COLUMBUS, Ohio (WCMH) – Heidi Riggs found out her daughter Marin was using heroin during her senior year of high school.
Just eighteen months later, in January 2012, Marin overdosed on heroin and died two weeks after her 20th birthday.
“When we heard heroin, it was just shocking to me, because I thought of it as a junkie’s drug,” Heidi Riggs said. “Something that would never have happened to someone like my daughter, who lived in suburbia—Pickerington, Ohio.”
In Marin’s memory, Riggs has made it her mission to educate and de-stigmatize addiction.
“We’ll talk about diabetes, we’ll talk about cancer,” Riggs said. “But this is a dirty little secret in many families and it needs to come out, and people need to talk about it.”
She said the heroin epidemic is everywhere.
“The face of heroin can be anybody, and it can be anybody’s child,” Riggs said.

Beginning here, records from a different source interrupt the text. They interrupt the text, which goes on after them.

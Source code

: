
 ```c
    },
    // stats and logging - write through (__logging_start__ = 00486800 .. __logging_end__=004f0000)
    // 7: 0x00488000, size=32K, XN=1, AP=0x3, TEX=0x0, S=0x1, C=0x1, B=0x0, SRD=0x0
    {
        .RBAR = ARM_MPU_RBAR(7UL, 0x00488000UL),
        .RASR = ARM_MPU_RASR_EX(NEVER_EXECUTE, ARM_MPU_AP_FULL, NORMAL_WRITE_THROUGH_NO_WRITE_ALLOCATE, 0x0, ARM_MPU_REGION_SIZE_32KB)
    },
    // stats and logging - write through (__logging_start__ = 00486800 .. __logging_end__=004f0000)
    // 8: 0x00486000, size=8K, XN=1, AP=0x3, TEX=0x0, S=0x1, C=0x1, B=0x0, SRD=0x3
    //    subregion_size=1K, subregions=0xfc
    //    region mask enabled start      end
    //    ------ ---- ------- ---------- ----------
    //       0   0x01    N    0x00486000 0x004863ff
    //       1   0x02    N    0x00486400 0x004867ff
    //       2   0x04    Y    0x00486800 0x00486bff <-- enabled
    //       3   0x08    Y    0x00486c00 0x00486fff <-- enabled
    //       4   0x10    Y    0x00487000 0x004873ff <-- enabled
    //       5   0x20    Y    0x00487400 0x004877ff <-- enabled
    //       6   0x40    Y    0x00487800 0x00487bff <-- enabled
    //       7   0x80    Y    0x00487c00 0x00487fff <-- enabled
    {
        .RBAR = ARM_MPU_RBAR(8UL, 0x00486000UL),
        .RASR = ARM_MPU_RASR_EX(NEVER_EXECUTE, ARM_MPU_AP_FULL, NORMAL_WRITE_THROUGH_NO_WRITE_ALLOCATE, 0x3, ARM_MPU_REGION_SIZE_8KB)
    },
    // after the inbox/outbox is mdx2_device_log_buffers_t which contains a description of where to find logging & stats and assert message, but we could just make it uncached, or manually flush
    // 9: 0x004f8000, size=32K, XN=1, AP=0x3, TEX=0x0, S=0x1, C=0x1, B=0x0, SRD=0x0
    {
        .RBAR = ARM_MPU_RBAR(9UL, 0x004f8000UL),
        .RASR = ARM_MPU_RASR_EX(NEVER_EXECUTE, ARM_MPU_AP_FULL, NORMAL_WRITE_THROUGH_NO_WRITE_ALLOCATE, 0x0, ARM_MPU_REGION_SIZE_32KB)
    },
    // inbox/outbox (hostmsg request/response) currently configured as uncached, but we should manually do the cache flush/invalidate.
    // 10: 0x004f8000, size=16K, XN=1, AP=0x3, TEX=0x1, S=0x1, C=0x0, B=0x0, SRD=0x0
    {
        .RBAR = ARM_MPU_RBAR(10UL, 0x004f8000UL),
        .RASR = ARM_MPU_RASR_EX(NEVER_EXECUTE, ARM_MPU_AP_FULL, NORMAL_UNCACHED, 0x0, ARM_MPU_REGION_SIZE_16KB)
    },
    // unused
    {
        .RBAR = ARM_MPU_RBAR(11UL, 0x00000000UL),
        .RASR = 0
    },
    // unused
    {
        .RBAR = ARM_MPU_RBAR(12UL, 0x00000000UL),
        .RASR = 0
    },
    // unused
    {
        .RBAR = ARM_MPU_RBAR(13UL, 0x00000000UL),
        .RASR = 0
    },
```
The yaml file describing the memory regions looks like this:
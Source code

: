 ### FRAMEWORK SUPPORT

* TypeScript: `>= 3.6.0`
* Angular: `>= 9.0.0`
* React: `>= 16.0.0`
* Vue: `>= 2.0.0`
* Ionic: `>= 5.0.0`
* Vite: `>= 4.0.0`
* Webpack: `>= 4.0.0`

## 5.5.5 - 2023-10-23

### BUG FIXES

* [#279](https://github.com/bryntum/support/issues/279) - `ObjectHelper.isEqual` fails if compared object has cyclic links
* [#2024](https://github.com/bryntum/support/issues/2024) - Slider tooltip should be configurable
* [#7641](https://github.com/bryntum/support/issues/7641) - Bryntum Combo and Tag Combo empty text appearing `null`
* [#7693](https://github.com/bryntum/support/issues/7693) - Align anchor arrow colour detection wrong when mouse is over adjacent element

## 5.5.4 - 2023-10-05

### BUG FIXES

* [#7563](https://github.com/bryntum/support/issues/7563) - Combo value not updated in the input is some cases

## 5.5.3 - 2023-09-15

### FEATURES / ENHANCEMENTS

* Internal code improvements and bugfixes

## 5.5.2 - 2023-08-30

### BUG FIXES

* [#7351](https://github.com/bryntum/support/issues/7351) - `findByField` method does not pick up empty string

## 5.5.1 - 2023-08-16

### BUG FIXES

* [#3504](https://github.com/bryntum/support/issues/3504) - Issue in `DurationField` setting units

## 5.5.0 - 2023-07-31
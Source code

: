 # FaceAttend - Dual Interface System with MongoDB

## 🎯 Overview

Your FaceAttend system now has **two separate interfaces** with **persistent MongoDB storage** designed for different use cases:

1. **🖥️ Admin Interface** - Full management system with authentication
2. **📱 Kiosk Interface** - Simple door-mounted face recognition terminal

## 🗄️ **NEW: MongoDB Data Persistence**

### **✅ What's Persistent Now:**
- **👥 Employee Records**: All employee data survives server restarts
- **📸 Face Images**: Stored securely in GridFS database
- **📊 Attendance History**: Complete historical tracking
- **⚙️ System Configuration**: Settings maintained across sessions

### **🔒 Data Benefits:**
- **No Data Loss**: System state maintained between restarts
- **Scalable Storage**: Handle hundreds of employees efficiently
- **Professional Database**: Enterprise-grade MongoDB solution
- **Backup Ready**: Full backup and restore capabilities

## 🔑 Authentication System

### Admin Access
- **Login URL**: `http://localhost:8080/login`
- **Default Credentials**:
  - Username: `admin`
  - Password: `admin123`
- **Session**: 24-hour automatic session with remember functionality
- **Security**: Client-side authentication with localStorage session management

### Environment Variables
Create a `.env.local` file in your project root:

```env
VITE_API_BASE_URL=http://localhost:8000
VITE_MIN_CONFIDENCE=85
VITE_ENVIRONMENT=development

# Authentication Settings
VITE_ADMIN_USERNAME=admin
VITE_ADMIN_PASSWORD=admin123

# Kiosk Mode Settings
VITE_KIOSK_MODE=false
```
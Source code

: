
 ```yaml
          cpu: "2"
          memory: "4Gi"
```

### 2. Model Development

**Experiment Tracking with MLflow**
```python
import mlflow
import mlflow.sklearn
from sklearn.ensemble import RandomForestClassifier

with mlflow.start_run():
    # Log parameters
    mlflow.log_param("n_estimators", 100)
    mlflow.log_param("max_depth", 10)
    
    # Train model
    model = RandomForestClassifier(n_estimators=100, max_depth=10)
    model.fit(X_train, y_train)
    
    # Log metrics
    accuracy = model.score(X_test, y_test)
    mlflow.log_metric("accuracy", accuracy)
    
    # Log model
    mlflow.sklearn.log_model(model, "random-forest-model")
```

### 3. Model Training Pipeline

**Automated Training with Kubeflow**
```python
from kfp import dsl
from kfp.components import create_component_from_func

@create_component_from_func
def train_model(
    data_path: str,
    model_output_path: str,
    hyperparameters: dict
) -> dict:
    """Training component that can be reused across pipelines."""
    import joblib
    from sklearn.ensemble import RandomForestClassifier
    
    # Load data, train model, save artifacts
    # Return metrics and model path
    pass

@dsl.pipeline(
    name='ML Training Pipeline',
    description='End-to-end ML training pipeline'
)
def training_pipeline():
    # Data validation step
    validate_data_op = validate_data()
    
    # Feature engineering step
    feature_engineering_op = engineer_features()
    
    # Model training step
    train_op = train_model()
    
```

The Ohio Attorney General’s Office is partnering with the Ohio Department of Health and the Ohio Department of Mental Health and Addiction Services on Thursday morning to contact local agencies. The Attorney General’s Office said in a press release that it wants more agencies to start carrying naloxone, a drug that can reverse an opiate overdose.
Riggs said Marin had overdosed once before the overdose that killed her. That time, she said, medics gave her naloxone, which revived her. The second time, in January 2012, her brother Nick found her on the bathroom floor.
“Maybe had he had the naloxone, the Narcan, I don’t know,” Riggs said. “We’ll never know. But I think that every family member, every person should have access to this.”
She knows it won’t bring Marin back, but she hopes it will make a difference for someone else.